Take Jean Jacques Rousseau, a man whose written work drives me up a wall, and one of the most brilliant and destructive thinkers in history.  He was also most likely mentally ill, with a full blown paranoid persecution psychosis that included believing that members of the government of whatever country he was in were plotting against him, subverting all his friends in the process and lying in wait to clap him in prison. This resulted in his doing things like sneaking away from the friend who was escorting him to the boat that would take him back to France from England, dashing into a cabin and locking the door behind him, all in an attempt to escape an “apprehension” that was not only not actually occuring, but had never even been contemplated by anybody.

We like to have our Great Men all of a piece, just as we like to have our heroes in fiction.  We’d all feel better if Gandhi hadn’t had that taste for very young girls, or if Hitler hadn’t been, as he was by most accounts, a consummately funny man. 

Some of the things Johnson covers matter a great deal to the ideas proposed by the men and women whose lives he examines.  Certainly Marx’s claim to be constucting a “scientific” socialism should be reexamined in light of the fact that he did no first hand research of any kind, consistantly rejected any imput from actual working  people on his experiences, falsified a lot of the secondhand research he did use and usually took that research from studies that were decades out of date.

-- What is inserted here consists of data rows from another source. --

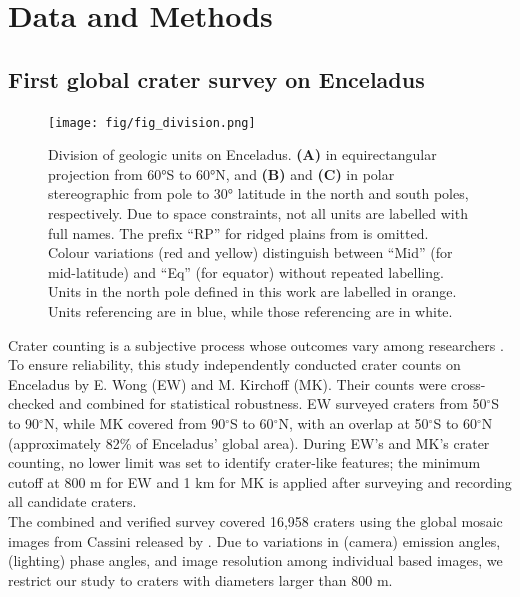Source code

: \documentclass[preprint,12pt,3p,times,authoryear]{elsarticle}
\begin{document}

\section{Data and Methods}
\label{sec:data}

\subsection{First global crater survey on Enceladus}
\label{subsec:crater_count}

\begin{figure}[ht!]
    \centering
    \texttt{[image: fig/fig\_division.png]}
    \caption{Division of geologic units on Enceladus. \textbf{(A)} in equirectangular projection from  60°S to  60°N, and \textbf{(B)} and \textbf{(C)}  in polar stereographic from pole to 30° latitude in the north and south poles, respectively. Due to space constraints, not all units are labelled with full names. The prefix “RP” for ridged plains from \citet{Kirchoff2009} is omitted. Colour variations (red and yellow) distinguish between “Mid” (for mid-latitude) and “Eq” (for equator) without repeated labelling. Units in the north pole defined in this work are labelled in orange. Units referencing \citet{Kirchoff2009} are in blue, while those referencing \citet{CrowWillard2015} are in white. }
    \label{fig:division}
\end{figure}

Crater counting is a subjective process whose outcomes vary among researchers \citep{Robbins2014}. To ensure reliability, this study independently conducted crater counts on Enceladus by E. Wong (EW) and M. Kirchoff (MK). Their counts were cross-checked and combined for statistical robustness. EW surveyed craters from 50$^\circ$S to 90$^\circ$N, while MK covered from 90$^\circ$S to 60$^\circ$N, with an overlap at 50$^\circ$S to 60$^\circ$N (approximately 82\% of Enceladus' global area). During EW’s and MK’s crater counting, no lower limit was set to identify crater-like features; the minimum cutoff at 800 m for EW and 1 km for MK is applied after surveying and recording all candidate craters.\\

The combined and verified survey covered 16,958 craters using the global mosaic images from Cassini released by \citet{Bland2018}. Due to variations in (camera) emission angles, (lighting) phase angles, and image resolution among individual based images, we restrict our study to craters with diameters larger than 800 m. \\
\end{document}
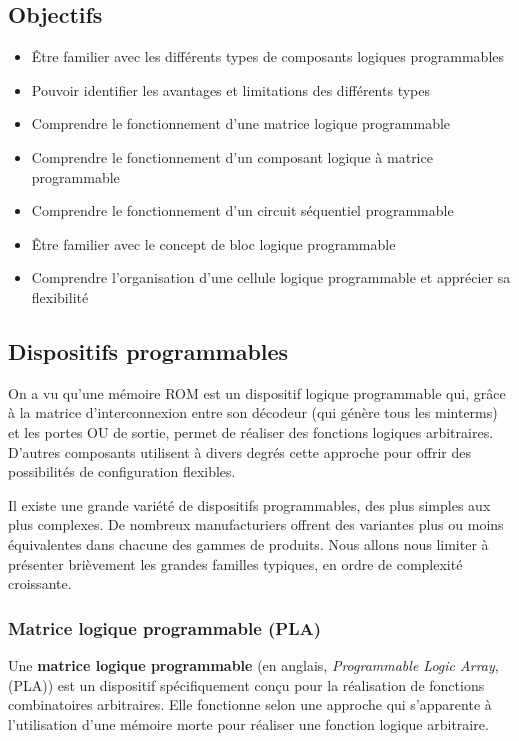 \documentclass[11pt]{article}
\begin{document}
\subsection{Objectifs}
\label{sec:org37879fd}
\begin{itemize}
\item Être familier avec les différents types de composants logiques programmables
\item Pouvoir identifier les avantages et limitations des différents types
\item Comprendre le fonctionnement d'une matrice logique programmable
\item Comprendre le fonctionnement d'un composant logique à matrice programmable
\item Comprendre le fonctionnement d'un circuit séquentiel programmable
\item Être familier avec le concept de bloc logique programmable
\item Comprendre l'organisation d'une cellule logique programmable et
apprécier sa flexibilité
\end{itemize}

\subsection{Dispositifs programmables}
\label{sec:org82eeae0}

On a vu qu'une mémoire ROM est un dispositif logique programmable qui,
grâce à la matrice d'interconnexion entre son décodeur (qui génère
tous les minterms) et les portes OU de sortie, permet de réaliser des
fonctions logiques arbitraires. D'autres composants utilisent à divers
degrés cette approche pour offrir des possibilités de configuration
flexibles.

Il existe une grande variété de dispositifs programmables, des plus
simples aux plus complexes. De nombreux manufacturiers offrent des
variantes plus ou moins équivalentes dans chacune des gammes de
produits. Nous allons nous limiter à présenter brièvement les grandes
familles typiques, en ordre de complexité croissante.

\subsubsection{Matrice logique programmable (PLA)}
\label{sec:org2722232}

Une \textbf{matrice logique programmable} (en anglais, \emph{Programmable Logic
Array}, (PLA)) est un dispositif spécifiquement conçu pour la
réalisation de fonctions combinatoires arbitraires. Elle fonctionne
selon une approche qui s'apparente à l'utilisation d'une mémoire morte
pour réaliser une fonction logique arbitraire.
\end{document}
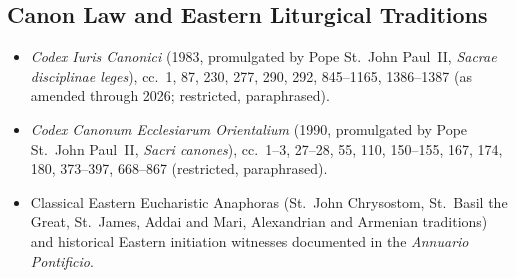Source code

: \subsection{Canon Law and Eastern Liturgical Traditions}
\begin{itemize}
\item \emph{Codex Iuris Canonici} (1983, promulgated by Pope St.~John Paul~II, \emph{Sacrae disciplinae leges}), cc.~1, 87, 230, 277, 290, 292, 845--1165, 1386--1387 (as amended through 2026; restricted, paraphrased).
\item \emph{Codex Canonum Ecclesiarum Orientalium} (1990, promulgated by Pope St.~John Paul~II, \emph{Sacri canones}), cc.~1--3, 27--28, 55, 110, 150--155, 167, 174, 180, 373--397, 668--867 (restricted, paraphrased).
\item Classical Eastern Eucharistic Anaphoras (St.~John Chrysostom, St.~Basil the Great, St.~James, Addai and Mari, Alexandrian and Armenian traditions) and historical Eastern initiation witnesses documented in the \emph{Annuario Pontificio}.
\end{itemize}
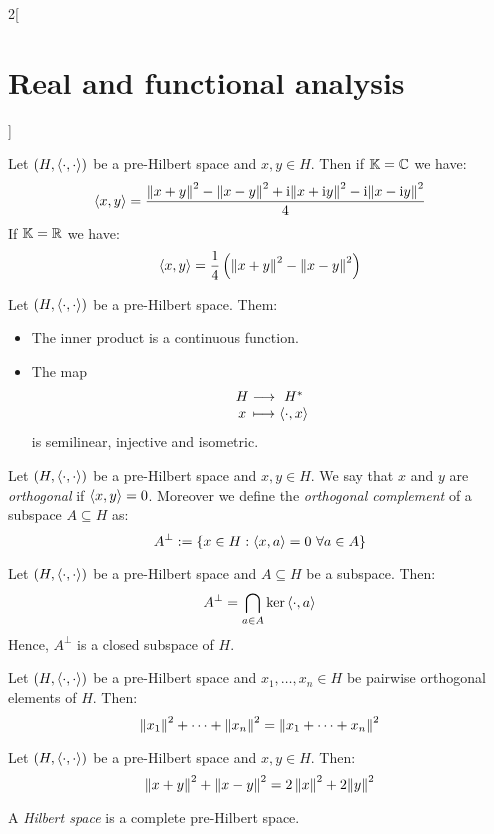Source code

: \documentclass[../../../main_math.tex]{subfiles}
\begin{document}
\begin{multicols}{2}[\section{Real and functional analysis}]
\begin{proposition}
\begin{enumerate}
    \end{enumerate}
  \end{proposition}
  \begin{lemma}
    Let $(H,{\left\langle\cdot,\cdot\right\rangle})$ be a pre-Hilbert space and $x,y\in H$. Then if $\mathbb{K}=\mathbb{C}$ we have:
    $${\left\langle x,y\right\rangle}=\frac{{\left\|x+y\right\|}^2-{\left\|x-y\right\|}^2+\mathrm{i}{\left\|x+\mathrm{i} y\right\|}^2-\mathrm{i}{\left\|x-\mathrm{i} y\right\|}^2}{4}$$
    If $\mathbb{K}=\mathbb{R}$ we have:
    $${\left\langle x,y\right\rangle}=\frac{1}{4}\left({\left\|x+y\right\|}^2-{\left\|x-y\right\|}^2\right)$$
  \end{lemma}
  \begin{proposition}
    Let $(H,{\left\langle\cdot,\cdot\right\rangle})$ be a pre-Hilbert space. Them:
    \begin{itemize}
      \item The inner product is a continuous function.
      \item The map $$\function{}{H}{H^*}{x}{\dotp{\cdot}{x}}$$ is semilinear, injective and isometric.
    \end{itemize}
  \end{proposition}
  \begin{definition}
    Let $(H,{\left\langle\cdot,\cdot\right\rangle})$ be a pre-Hilbert space and $x,y\in H$. We say that $x$ and $y$ are \emph{orthogonal} if ${\left\langle x,y\right\rangle}=0$. Moreover we define the \emph{orthogonal complement} of a subspace $A\subseteq H$ as: $$A^\perp:=\{x\in H:\dotp{x}{a}=0\ \forall a\in A\}$$
  \end{definition}
  \begin{lemma}
    Let $(H,{\left\langle\cdot,\cdot\right\rangle})$ be a pre-Hilbert space and $A\subseteq H$ be a subspace. Then: $$A^\perp=\bigcap_{a\in A}\ker{\left\langle\cdot,a\right\rangle}$$
    Hence, $A^\perp$ is a closed subspace of $H$.
  \end{lemma}
  \begin{proposition}
    Let $(H,{\left\langle\cdot,\cdot\right\rangle})$ be a pre-Hilbert space and $x_1,\ldots, x_n\in H$ be pairwise orthogonal elements of $H$. Then: $${\left\|x_1\right\|}^2+\cdots + {\left\|x_n\right\|}^2={\left\|x_1+\cdots+x_n\right\|}^2$$
  \end{proposition}
  \begin{lemma}
    Let $(H,{\left\langle\cdot,\cdot\right\rangle})$ be a pre-Hilbert space and $x,y\in H$. Then: $$\left\|x+y\right\|^2+{\left\|x-y\right\|}^2=2\left\|x\right\|^2+2{\left\|y\right\|}^2$$
  \end{lemma}
  \begin{definition}
    A \emph{Hilbert space} is a complete pre-Hilbert space.
  \end{definition}

\end{multicols}
\end{document}
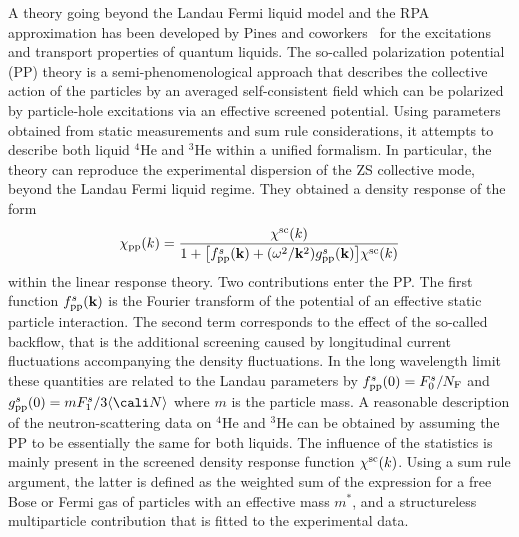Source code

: \documentclass[showpacs,amsmath,twocolumn,floatfix]{revtex4-1}
\begin{document}
A theory going beyond the Landau Fermi liquid model and the RPA approximation
has been developed by Pines and coworkers~\cite{Pin81} for the excitations 
and transport properties of quantum liquids. The so-called polarization 
potential (PP) theory is a semi-phenomenological approach that describes the 
collective action of the particles by an averaged self-consistent field which 
can be polarized by particle-hole excitations via an effective screened 
potential.
Using parameters obtained from static measurements and sum rule considerations, 
it attempts to describe both liquid $^4$He and $^3$He within a unified formalism. 
In particular, the theory can reproduce the experimental dispersion of the ZS 
collective mode, beyond the Landau Fermi liquid regime. They obtained a density 
response of the form
\begin{equation}
 \chi_{{\rm pp}}(k) = \frac{\chi^{\rm sc}(k)}{1 + \big[f^s_{\rm pp}({\bf k}) 
 + (\omega^2/{\bf k}^2) g^s_{\rm pp}({\bf k}) \big] \chi^{\rm sc}(k)}
 \label{eq:chi_c_pp}
\end{equation}
within the linear response theory. Two contributions enter the PP. 
The first function $f^s_{\rm pp}({\bf k})$ is the Fourier transform of the  
potential of an effective static particle interaction. The second term corresponds 
to the effect of the so-called backflow, that is the additional screening caused 
by longitudinal current fluctuations accompanying the density fluctuations. In the 
long wavelength limit these quantities are related to the Landau parameters by 
$f^s_{\rm pp}(0) = F_0^s/N_{\rm F} $ and 
$g^s_{\rm pp}(0) = m F_1^s/3\langle {\cali N} \rangle$ where $m$ is the particle 
mass. A reasonable description of the neutron-scattering data on $^4$He and $^3$He 
can be obtained by assuming the PP to be essentially the same for both liquids. The 
influence of the statistics is mainly present in the screened density response 
function $\chi^{\rm sc}(k)$. Using a sum rule argument, the latter is defined as 
the weighted sum of the expression for a free Bose or Fermi gas of particles with 
an effective mass $m^{*}$, and a structureless multiparticle contribution that is 
fitted to the experimental data.
\end{document}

Some of the portraits are, really, just sad.  Ibsen’s childhood was a monument to abuse, neglect and deprivation.  It left him almost entirely incapable of forming close attachments to other people for the rest of his life, something that was not happy for his wife and children.  Still, I don’t see how this invalidates any of the things he said or believed.  He didn’t do the damage to himself, and I’m not sure I’d feel justified in demanding that he at least try to reverse it.  There’s lots of damage in my life taht I’m not able to reverse, and some I can’t even be convinced to want to.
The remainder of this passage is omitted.